In her gracious introduction of me, the conference chair quoted from my email to her: “People have told me that I bring a certain passion to my writing and to my presentations. By way of analogy, imagine that your practice is heavily weighted with parents who are grieving the loss of children killed in accidents involving alcohol. Hearing their pain hour after hour, day after day, when you speak about the issue of drunk driving, you are going to bring a certain passion, fueled by the grief you witness. This is my situation. Ever since I wrote Divorce Poison, I spend at least eight hours a week dealing with parents who are grieving the loss of their children.”
One theme of my work on parental alienation is that professionals have an inadequate understanding of the extent of suffering and of the severity of the problem. So, like the mother who started MADD, I think it is imperative to highlight the damage to children who are pulled into their parents’ battles. I want to raise awareness of the severe impact of parental alienation and promote preventative measures and systems to reduce the prevalence and severity of the problem and the grief suffered by parents. At the same time, I deal with parents who are unfairly blamed for their children’s alienation from the other parent, and I raise awareness about the perils of overly simplistic approaches to evaluating these cases.

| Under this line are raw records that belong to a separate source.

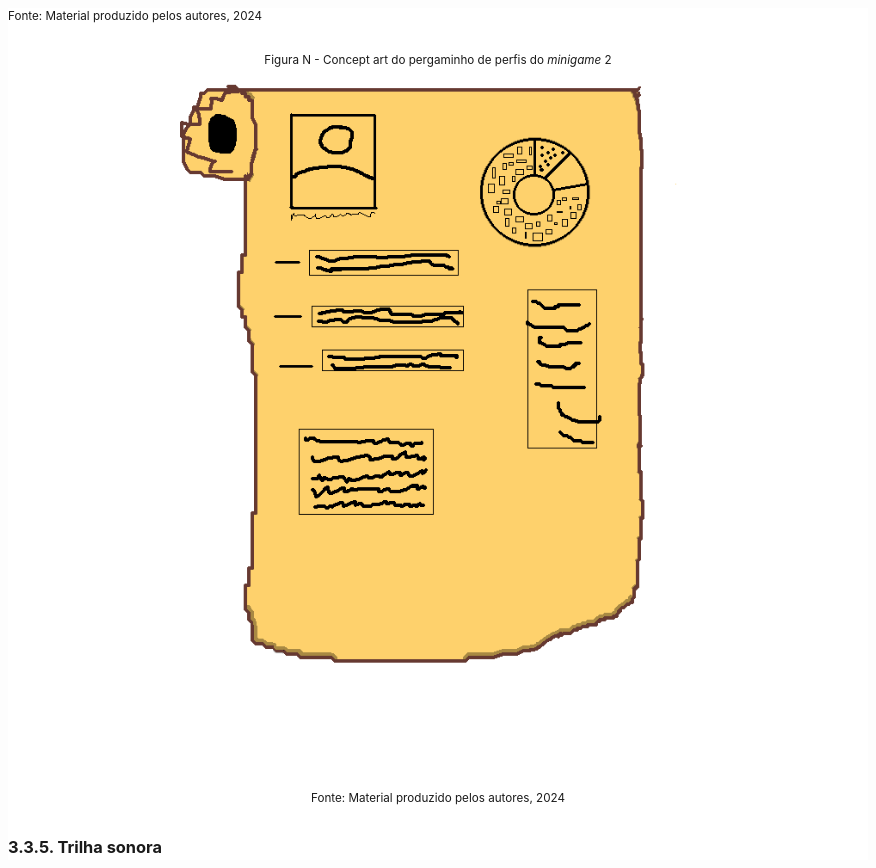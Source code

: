 <sup>Fonte: Material produzido pelos autores, 2024</sup>
</div>

<div align = "center">

<sub> Figura N - Concept art do pergaminho de perfis do _minigame_ 2 </sub>

<img src='../assets/concept_art.png' width="60%" height="30%">

<sup>Fonte: Material produzido pelos autores, 2024</sup>
</div>

### 3.3.5. Trilha sonora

So, if you sense passion in my work, keep in mind that a dispassionate analysis of scientific matters does not mean that scientists leave passion at the door of their labs or consultation rooms. Though my interest in this topic is professional, I do feel passionate about helping people see the problem from the perspective of one who has probably dealt with more alienation cases than anyone else. My book gives voice to this mission, and I am grateful to the many therapists, lawyers, and judges who find it balanced and worthy of high recommendation.